The United States was just as happy to exploit the Kurds for its own purposes—most infamously in the 1970s, when Secretary of State Henry Kissinger backed the Shah of Iran, Washington’s most important regional client, in sponsoring an Iraqi Kurdish rebellion against the Iraqi government, by then well on its way to becoming a Soviet client state. Once the rebellion had achieved the Iranian aim of extracting concessions from Baghdad, the Shah, and Kissinger, cut off support for the insurgents, leaving them to face the full wrath of their enemies. Thousands of Kurds died in the reprisals that followed. It wasn’t the first time the Kurds were betrayed by their ostensible friends; nor was it the last. Their own propensity for factionalism didn’t help their cause. For much of the cold war they appeared powerless to break the curse of history.

3.

The turning point came from an unexpected quarter. President George H.W. Bush, an old-school foreign policy realist, had no intention of supporting Kurdish self-determination when he set out to defeat Saddam Hussein in the first Gulf War in 1990. But in the war’s aftermath, his administration confronted an appalling humanitarian crisis in northern Iraq, where hundreds of thousands of Kurds were fleeing retribution from Saddam’s forces. (Bush himself had called upon the Kurds and Shias to bring down Saddam’s regime, but then failed to offer the rebels air cover, leaving them at the mercy of Baghdad’s air force.)

The images of women and children suffering amid the snowy peaks excited a public outcry, and in April 1991 the United States, the UK, and France agreed to create a safe haven for the Iraqi Kurds. Operation Provide Comfort, as it came to be called, imposed a no-fly zone north of the 36th parallel, effectively preventing Saddam’s planes and helicopters from killing Kurds, and enabling the Kurdish militias to push Iraqi troops back out and reassert control.
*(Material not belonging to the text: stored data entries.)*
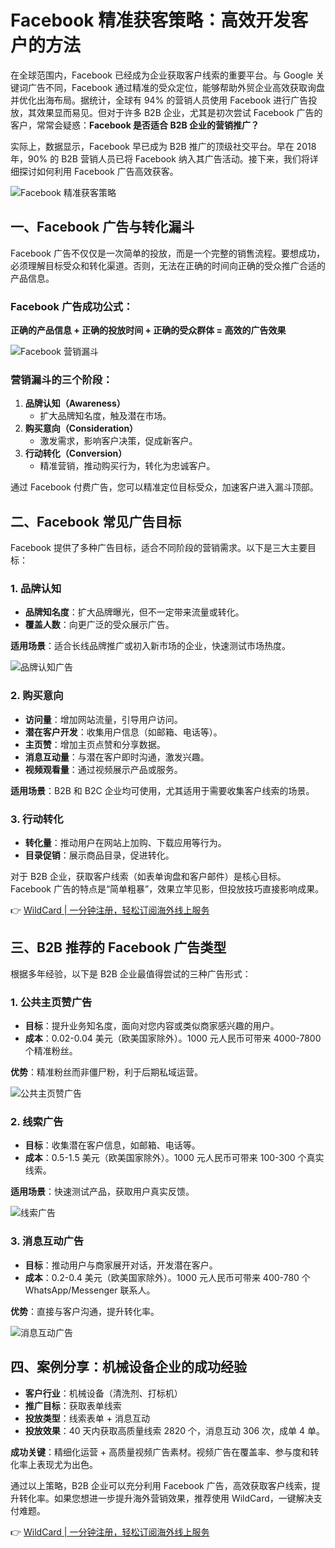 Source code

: # Facebook 精准获客策略：高效开发客户的方法

在全球范围内，Facebook 已经成为企业获取客户线索的重要平台。与 Google 关键词广告不同，Facebook 通过精准的受众定位，能够帮助外贸企业高效获取询盘并优化出海布局。据统计，全球有 94% 的营销人员使用 Facebook 进行广告投放，其效果显而易见。但对于许多 B2B 企业，尤其是初次尝试 Facebook 广告的客户，常常会疑惑：**Facebook 是否适合 B2B 企业的营销推广？**

实际上，数据显示，Facebook 早已成为 B2B 推广的顶级社交平台。早在 2018 年，90% 的 B2B 营销人员已将 Facebook 纳入其广告活动。接下来，我们将详细探讨如何利用 Facebook 广告高效获客。

![Facebook 精准获客策略](https://bbtdd.com/img/1589362285.webp)

## 一、Facebook 广告与转化漏斗

Facebook 广告不仅仅是一次简单的投放，而是一个完整的销售流程。要想成功，必须理解目标受众和转化渠道。否则，无法在正确的时间向正确的受众推广合适的产品信息。

### Facebook 广告成功公式：
**正确的产品信息 + 正确的投放时间 + 正确的受众群体 = 高效的广告效果**

![Facebook 营销漏斗](https://bbtdd.com/img/47780624.webp)

### 营销漏斗的三个阶段：
1. **品牌认知（Awareness）**  
   - 扩大品牌知名度，触及潜在市场。
2. **购买意向（Consideration）**  
   - 激发需求，影响客户决策，促成新客户。
3. **行动转化（Conversion）**  
   - 精准营销，推动购买行为，转化为忠诚客户。

通过 Facebook 付费广告，您可以精准定位目标受众，加速客户进入漏斗顶部。

## 二、Facebook 常见广告目标

Facebook 提供了多种广告目标，适合不同阶段的营销需求。以下是三大主要目标：

### 1. 品牌认知
- **品牌知名度**：扩大品牌曝光，但不一定带来流量或转化。
- **覆盖人数**：向更广泛的受众展示广告。

**适用场景**：适合长线品牌推广或初入新市场的企业，快速测试市场热度。

![品牌认知广告](https://bbtdd.com/img/23632097930.webp)

### 2. 购买意向
- **访问量**：增加网站流量，引导用户访问。
- **潜在客户开发**：收集用户信息（如邮箱、电话等）。
- **主页赞**：增加主页点赞和分享数据。
- **消息互动量**：与潜在客户即时沟通，激发兴趣。
- **视频观看量**：通过视频展示产品或服务。

**适用场景**：B2B 和 B2C 企业均可使用，尤其适用于需要收集客户线索的场景。

### 3. 行动转化
- **转化量**：推动用户在网站上加购、下载应用等行为。
- **目录促销**：展示商品目录，促进转化。

对于 B2B 企业，获取客户线索（如表单询盘和客户邮件）是核心目标。Facebook 广告的特点是“简单粗暴”，效果立竿见影，但投放技巧直接影响成果。

👉 [WildCard | 一分钟注册，轻松订阅海外线上服务](https://bbtdd.com/WildCard)

## 三、B2B 推荐的 Facebook 广告类型

根据多年经验，以下是 B2B 企业最值得尝试的三种广告形式：

### 1. 公共主页赞广告
- **目标**：提升业务知名度，面向对您内容或类似商家感兴趣的用户。
- **成本**：0.02-0.04 美元（欧美国家除外）。1000 元人民币可带来 4000-7800 个精准粉丝。

**优势**：精准粉丝而非僵尸粉，利于后期私域运营。

![公共主页赞广告](https://bbtdd.com/img/095651558667.webp)

### 2. 线索广告
- **目标**：收集潜在客户信息，如邮箱、电话等。
- **成本**：0.5-1.5 美元（欧美国家除外）。1000 元人民币可带来 100-300 个真实线索。

**适用场景**：快速测试产品，获取用户真实反馈。

![线索广告](https://bbtdd.com/img/1418519210.webp)

### 3. 消息互动广告
- **目标**：推动用户与商家展开对话，开发潜在客户。
- **成本**：0.2-0.4 美元（欧美国家除外）。1000 元人民币可带来 400-780 个 WhatsApp/Messenger 联系人。

**优势**：直接与客户沟通，提升转化率。

![消息互动广告](https://bbtdd.com/img/483992261332419.webp)

## 四、案例分享：机械设备企业的成功经验

- **客户行业**：机械设备（清洗剂、打标机）
- **推广目标**：获取表单线索
- **投放类型**：线索表单 + 消息互动
- **投放效果**：40 天内获取高质量线索 2820 个，消息互动 306 次，成单 4 单。

**成功关键**：精细化运营 + 高质量视频广告素材。视频广告在覆盖率、参与度和转化率上表现尤为出色。

通过以上策略，B2B 企业可以充分利用 Facebook 广告，高效获取客户线索，提升转化率。如果您想进一步提升海外营销效果，推荐使用 WildCard，一键解决支付难题。

👉 [WildCard | 一分钟注册，轻松订阅海外线上服务](https://bbtdd.com/WildCard)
They have never relinquished it. “The Kurdish safe haven was supposed to serve Washington’s Iraq containment strategy, a launching pad for the harassment of Saddam Hussein,” as Quil Lawrence writes in Invisible Nation:

But there was an unintended consequence: one of the most successful nation-building projects in American history. The Kurds held elections, set up their own social services, and started educating their children in Kurdish, not Arabic. They banned the Iraqi flag and the currency with Saddam’s face on it.

This nation-building effort continued apace after the US-led invasion in 2003. Ironically, Ankara’s refusal to allow US troops to cross Turkish territory on the way to Iraq compelled the Americans to seek other options for the northern prong of the campaign; the Kurds were only too happy to offer their support. Throughout the war the Kurds proved themselves conspicuously loyal allies of the US. While the rest of Iraq descended into a frenzy of war and sectarian chaos, the Kurdish region became for the coalition a secure and reliable hinterland (with a relatively stable economy). The Kurds are rightfully proud that the US military didn’t lose a single servicemember on Kurdish territory during the war. This goes a long way to explaining why the Iraqi Kurds have managed to build strong bipartisan support in both houses of Congress over the past fifteen years, which could prove useful when the issue of independence comes to a head.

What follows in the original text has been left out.